Description of Problem: Boot virtual machine from CD, hit enter on the boot prompt, installer gives a traceback. How Reproducible: Always Steps to Reproduce: 1. Configure virtual machine to boot from the CD. 2. Select default install (hit "enter"). Actual Results: Running anaconda - please wait... Probing for video card: Traceback (innermost last): File "/usr/bin/anaconda", line 358, in ? videohw = videocard.VideCardInfo() File "/usr/bin/anaconda/videocard.py", line 288 in __init__ if info: NameError: info install exited abnormally ........... Expected Results: Installer should come up in VGA or text mode if can not recognize video card.
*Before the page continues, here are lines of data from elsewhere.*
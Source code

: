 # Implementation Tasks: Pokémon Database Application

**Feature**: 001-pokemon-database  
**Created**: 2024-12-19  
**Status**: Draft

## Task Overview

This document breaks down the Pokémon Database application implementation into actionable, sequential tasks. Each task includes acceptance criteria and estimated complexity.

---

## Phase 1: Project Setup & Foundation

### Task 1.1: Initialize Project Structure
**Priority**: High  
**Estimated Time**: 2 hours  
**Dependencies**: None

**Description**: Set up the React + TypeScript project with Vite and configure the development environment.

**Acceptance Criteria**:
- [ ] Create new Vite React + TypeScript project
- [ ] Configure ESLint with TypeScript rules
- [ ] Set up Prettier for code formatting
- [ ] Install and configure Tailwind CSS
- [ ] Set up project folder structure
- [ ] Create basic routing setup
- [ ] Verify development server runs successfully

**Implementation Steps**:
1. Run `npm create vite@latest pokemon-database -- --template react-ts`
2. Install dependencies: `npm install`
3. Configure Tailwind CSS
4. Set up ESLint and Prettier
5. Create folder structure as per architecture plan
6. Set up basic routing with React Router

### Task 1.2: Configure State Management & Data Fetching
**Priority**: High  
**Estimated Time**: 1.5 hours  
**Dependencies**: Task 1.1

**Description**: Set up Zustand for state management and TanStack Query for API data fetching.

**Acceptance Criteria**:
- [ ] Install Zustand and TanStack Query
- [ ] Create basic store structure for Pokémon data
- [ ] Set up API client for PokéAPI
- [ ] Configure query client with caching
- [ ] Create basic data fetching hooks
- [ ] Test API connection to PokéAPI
Additional Information: exactly the same happends if "text" and/or nofb, expert, etc is typed at the boot prompt. Totally unable to install in vmware.
vmware installation is not guaranteed to work (and is not supported). Will look at the code as your failure may happen for people with undetected hardware as well.
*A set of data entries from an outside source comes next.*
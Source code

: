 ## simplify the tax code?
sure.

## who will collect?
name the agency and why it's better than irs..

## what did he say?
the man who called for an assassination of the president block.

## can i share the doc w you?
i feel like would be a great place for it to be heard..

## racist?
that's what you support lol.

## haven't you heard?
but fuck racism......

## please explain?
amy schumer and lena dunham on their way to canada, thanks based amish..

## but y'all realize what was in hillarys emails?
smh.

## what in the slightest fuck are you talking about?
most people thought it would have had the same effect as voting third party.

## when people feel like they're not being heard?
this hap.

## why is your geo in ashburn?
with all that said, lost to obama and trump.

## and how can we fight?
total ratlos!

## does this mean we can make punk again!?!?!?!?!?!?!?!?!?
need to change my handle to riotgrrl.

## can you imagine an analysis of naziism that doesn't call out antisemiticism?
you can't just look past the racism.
What do you mean "is not guaranteed to work"? Do you realize just how large the number of users that use Red Hat in vmware is? Look at vmware news server! Besides latest XFree now supports vmware display out of the box. I am not saying that installer should start in GUI mode, but TUI should come up just fine, period.
This defect considered MUST-FIX for Fairfax gold-release.
I've changed how we fallback to VGA16 some now, please try beta 3 it might help with this issue as well.
Do you have the test image I can try now? Unrelated issue: beta2 boots in text mode but crashes NT vmware verys soon attempting to read from the CDROM. This might very well be vmware and/or kernel CDROM bug and can be workaround by using network install. 7.1 installs fine in any possible combination of media. Would it be possible for you to use vmware in routine development? According to my experience it is well worth it.
Please try the update disk I mentioned on testers-list. We have not supported VMware installs in the past, so the "MUST FIX" status of this bug is unwarrented. VMware is not a hardware platform, it is an emulation layer. This does not meet the requirements we specify for the Red Hat Linux OS.